### [Task instructions]
Where a picture appears, leave it out, and print the rest of the records as they are.

****************************************

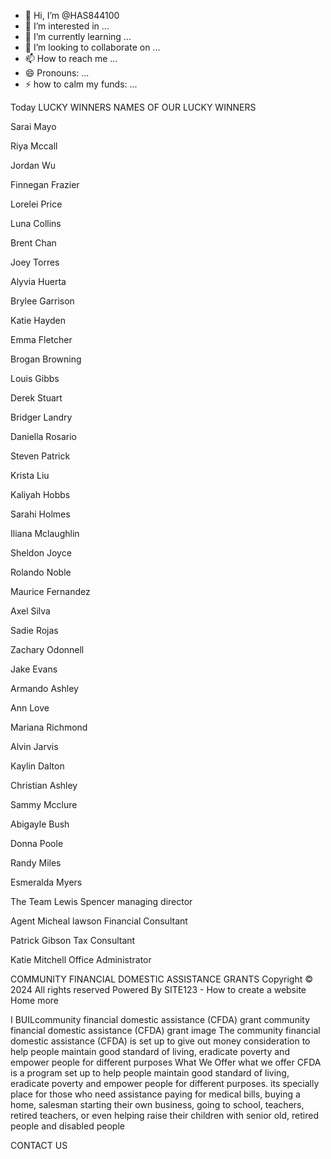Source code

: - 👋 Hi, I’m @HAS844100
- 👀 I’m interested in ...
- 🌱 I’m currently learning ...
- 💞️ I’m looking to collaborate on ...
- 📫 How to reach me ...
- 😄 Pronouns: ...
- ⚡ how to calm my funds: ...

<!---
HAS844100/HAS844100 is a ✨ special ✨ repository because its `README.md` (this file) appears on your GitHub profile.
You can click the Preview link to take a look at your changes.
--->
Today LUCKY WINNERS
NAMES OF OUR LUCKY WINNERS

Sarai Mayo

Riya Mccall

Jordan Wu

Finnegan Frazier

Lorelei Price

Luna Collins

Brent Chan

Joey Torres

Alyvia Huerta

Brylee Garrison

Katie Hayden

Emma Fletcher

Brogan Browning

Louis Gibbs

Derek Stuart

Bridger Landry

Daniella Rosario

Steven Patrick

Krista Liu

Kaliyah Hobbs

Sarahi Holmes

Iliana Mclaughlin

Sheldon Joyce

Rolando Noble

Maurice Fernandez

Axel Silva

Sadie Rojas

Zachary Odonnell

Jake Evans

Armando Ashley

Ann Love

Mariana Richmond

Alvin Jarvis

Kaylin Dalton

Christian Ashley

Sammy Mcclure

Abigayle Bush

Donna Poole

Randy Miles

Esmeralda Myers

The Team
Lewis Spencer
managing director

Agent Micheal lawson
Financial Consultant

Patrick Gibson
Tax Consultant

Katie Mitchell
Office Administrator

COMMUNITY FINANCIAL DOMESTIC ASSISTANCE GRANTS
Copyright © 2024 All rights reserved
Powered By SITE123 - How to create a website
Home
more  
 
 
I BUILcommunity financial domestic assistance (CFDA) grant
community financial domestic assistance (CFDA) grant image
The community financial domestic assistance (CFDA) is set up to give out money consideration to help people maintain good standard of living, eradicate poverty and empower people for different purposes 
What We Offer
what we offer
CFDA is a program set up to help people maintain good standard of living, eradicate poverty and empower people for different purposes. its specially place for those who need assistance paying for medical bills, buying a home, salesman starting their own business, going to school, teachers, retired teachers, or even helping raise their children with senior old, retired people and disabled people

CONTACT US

****************************************

### [Task result]
Source code

: - 👋 Hi, I’m @HAS844100
- 👀 I’m interested in ...
- 🌱 I’m currently learning ...
- 💞️ I’m looking to collaborate on ...
- 📫 How to reach me ...
- 😄 Pronouns: ...
- ⚡ how to calm my funds: ...

<!---
HAS844100/HAS844100 is a ✨ special ✨ repository because its `README.md` (this file) appears on your GitHub profile.
You can click the Preview link to take a look at your changes.
--->
Today LUCKY WINNERS
NAMES OF OUR LUCKY WINNERS

Sarai Mayo

Riya Mccall

Jordan Wu

Finnegan Frazier

Lorelei Price

Luna Collins

Brent Chan

Joey Torres

Alyvia Huerta

Brylee Garrison

Katie Hayden

Emma Fletcher

Brogan Browning

Louis Gibbs

Derek Stuart

Bridger Landry

Daniella Rosario

Steven Patrick

Krista Liu

Kaliyah Hobbs

Sarahi Holmes

Iliana Mclaughlin

Sheldon Joyce

Rolando Noble

Maurice Fernandez

Axel Silva

Sadie Rojas

Zachary Odonnell

Jake Evans

Armando Ashley

Ann Love

Mariana Richmond

Alvin Jarvis

Kaylin Dalton

Christian Ashley

Sammy Mcclure

Abigayle Bush

Donna Poole

Randy Miles

Esmeralda Myers

The Team
Lewis Spencer
managing director

Agent Micheal lawson
Financial Consultant

Patrick Gibson
Tax Consultant

Katie Mitchell
Office Administrator

COMMUNITY FINANCIAL DOMESTIC ASSISTANCE GRANTS
Copyright © 2024 All rights reserved
Powered By SITE123 - How to create a website
Home
more  
 
 
I BUILcommunity financial domestic assistance (CFDA) grant
community financial domestic assistance (CFDA) grant image
The community financial domestic assistance (CFDA) is set up to give out money consideration to help people maintain good standard of living, eradicate poverty and empower people for different purposes 
What We Offer
what we offer
CFDA is a program set up to help people maintain good standard of living, eradicate poverty and empower people for different purposes. its specially place for those who need assistance paying for medical bills, buying a home, salesman starting their own business, going to school, teachers, retired teachers, or even helping raise their children with senior old, retired people and disabled people

CONTACT US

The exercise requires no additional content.